A new movie is coming to theaters next year by the name of 'Foxcatcher'

a true story.

1997, tragic struck the country when my uncle, Dave Schultz & Mark Schultz, Olympic world champion wrestlers. Dave was murdered and killed by John Dupont. the owner of the american wrestling team by the name of Foxcatcher.

the story is very, interesting.

The parts of the motion picture will be played by,
Channing Tatum as Mark Schultz (step up, 21 jump street, the vow)
Mark Ruffalo as Dave Schultz (The hulk in Avengers)
Steve Correll as John Dupont

and, the rest. you will be able to watch in theaters next year.

thanks eeeerbody.


a little bit of catchin up.

welcome back! 

i know i've ignored this for a while. but, no worries.. I'm here again, and have got a couple things on my mind.

first off, yes i am not going to pleasant grove next year.. I am transferring to a new school for my senior year of high school. Pleasant grove is a wonderful school. but too much had happened my junior year that i had fallen behind a little too much. so, that happening, i needed another chance, and another choice. there was no way i was going to be able to finish high school with my desired GPA by staying at pg. the school i will be going to meets all my needs. ill be taking 8 more core classes than usual, i will have shorter classes, it will be starting later, ill be in smaller classes, and a strict system which will force me to get my lazy A to school. after not long of debating on which would be a better decision, ive decided this is the best school for me. so i will finally be able to finish high school with the GPA that suits me. finishing my freshman year with a 4.0, and ending my junior year with a... (lets just say its not even close to a 4.0) hahaha. to end this topic, i want to state that i'm not leaving PG cause i hate it. i love PG and the people. theres just a little too much on my plate to juggle grades, social life, and things at home. 

seeeecond of all. at home not much is going on except for, mark is gone still in San Francisco, Califonia going to school.
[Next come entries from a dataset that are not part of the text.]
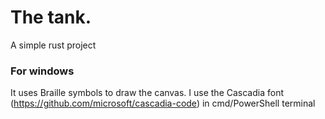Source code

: # The tank.

A simple rust project

### For windows 

It uses Braille symbols to draw the canvas. I use the Cascadia font (https://github.com/microsoft/cascadia-code) in cmd/PowerShell terminal
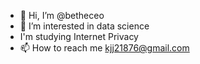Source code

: - 👋 Hi, I’m @betheceo
- 👀 I’m interested in data science
- I'm studying Internet Privacy
- 📫 How to reach me kjj21876@gmail.com

<!---
betheceo/betheceo is a ✨ special ✨ repository because its `README.md` (this file) appears on your GitHub profile.
You can click the Preview link to take a look at your changes.
--->

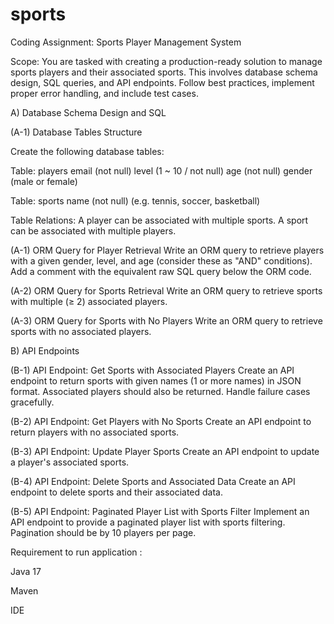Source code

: # sports

Coding Assignment: Sports Player
Management System

Scope:
You are tasked with creating a production-ready solution to manage sports players and their
associated sports. This involves database schema design, SQL queries, and API endpoints. Follow best
practices, implement proper error handling, and include test cases.

A) Database Schema Design and SQL

(A-1) Database Tables Structure

Create the following database tables:

Table: players
email (not null)
level (1 ~ 10 / not null)
age (not null)
gender (male or female)

Table: sports
name (not null) (e.g. tennis, soccer, basketball)

Table Relations:
A player can be associated with multiple sports.
A sport can be associated with multiple players.

(A-1) ORM Query for Player Retrieval
Write an ORM query to retrieve players with a given gender, level, and age (consider these as "AND"
conditions).
Add a comment with the equivalent raw SQL query below the ORM code.

(A-2) ORM Query for Sports Retrieval
Write an ORM query to retrieve sports with multiple (≥ 2) associated players.

(A-3) ORM Query for Sports with No Players
Write an ORM query to retrieve sports with no associated players.

B) API Endpoints

(B-1) API Endpoint: Get Sports with Associated Players
Create an API endpoint to return sports with given names (1 or more names) in JSON format.
Associated players should also be returned.
Handle failure cases gracefully.

(B-2) API Endpoint: Get Players with No Sports
Create an API endpoint to return players with no associated sports.

(B-3) API Endpoint: Update Player Sports
Create an API endpoint to update a player's associated sports.

(B-4) API Endpoint: Delete Sports and Associated Data
Create an API endpoint to delete sports and their associated data.

(B-5) API Endpoint: Paginated Player List with Sports Filter
Implement an API endpoint to provide a paginated player list with sports filtering.
Pagination should be by 10 players per page.

Requirement to run application :

Java 17

Maven

IDE



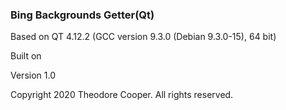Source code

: ### Bing Backgrounds Getter(Qt)

Based on QT 4.12.2 (GCC version 9.3.0 (Debian 9.3.0-15), 64 bit)

Built on 

Version 1.0

Copyright 2020 Theodore Cooper. All rights reserved.


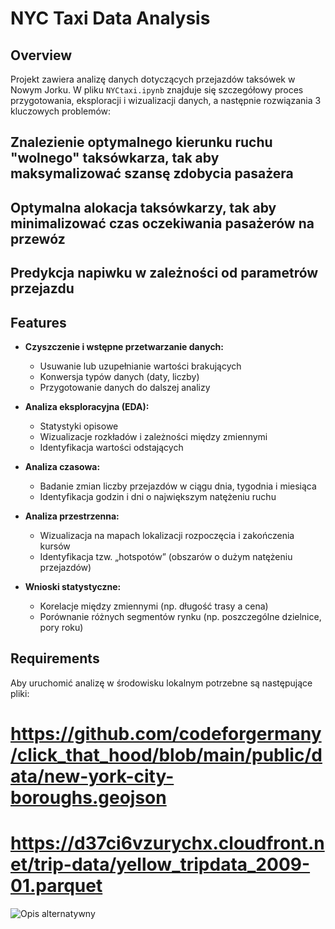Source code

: # NYC Taxi Data Analysis

## Overview
Projekt zawiera analizę danych dotyczących przejazdów taksówek w Nowym Jorku.
W pliku `NYCtaxi.ipynb` znajduje się szczegółowy proces przygotowania, eksploracji i wizualizacji danych, a następnie rozwiązania 3 kluczowych problemów:
## Znalezienie optymalnego kierunku ruchu "wolnego" taksówkarza, tak aby maksymalizować szansę zdobycia pasażera
## Optymalna alokacja taksówkarzy, tak aby minimalizować czas oczekiwania pasażerów na przewóz
## Predykcja napiwku w zależności od parametrów przejazdu

## Features
- **Czyszczenie i wstępne przetwarzanie danych:**  
  - Usuwanie lub uzupełnianie wartości brakujących  
  - Konwersja typów danych (daty, liczby)  
  - Przygotowanie danych do dalszej analizy

- **Analiza eksploracyjna (EDA):**  
  - Statystyki opisowe
  - Wizualizacje rozkładów i zależności między zmiennymi  
  - Identyfikacja wartości odstających

- **Analiza czasowa:**  
  - Badanie zmian liczby przejazdów w ciągu dnia, tygodnia i miesiąca  
  - Identyfikacja godzin i dni o największym natężeniu ruchu

- **Analiza przestrzenna:**  
  - Wizualizacja na mapach lokalizacji rozpoczęcia i zakończenia kursów  
  - Identyfikacja tzw. „hotspotów” (obszarów o dużym natężeniu przejazdów)

- **Wnioski statystyczne:**  
  - Korelacje między zmiennymi (np. długość trasy a cena)  
  - Porównanie różnych segmentów rynku (np. poszczególne dzielnice, pory roku)

## Requirements
Aby uruchomić analizę w środowisku lokalnym potrzebne są następujące pliki:
# https://github.com/codeforgermany/click_that_hood/blob/main/public/data/new-york-city-boroughs.geojson
# https://d37ci6vzurychx.cloudfront.net/trip-data/yellow_tripdata_2009-01.parquet

![Opis alternatywny](.C:/Users/marco/OneDrive/Documents/Praca/optymalny_kierunek_ruchu.png "Optymalny kierunek ruchu taksówek")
Sarah is now a little PGHS cheerleader, following in her big sisters footsteps.  my mom, she's doing alright. definitely, could be better. but we take what we are given. her health is not at all the greatest. but, i appreciate every day that i spend with her. 
      
   there is not one second that i am around these people and am not lifted with so much joy in my heart. we may be a small family. but a assure you, we share enough love to spread around the earth 20 times. our BIG and BOLD hearts never fail to let us drop our heads to the floor. 


Sunday, March 25, 2012

hahah car wreck?
WOAH.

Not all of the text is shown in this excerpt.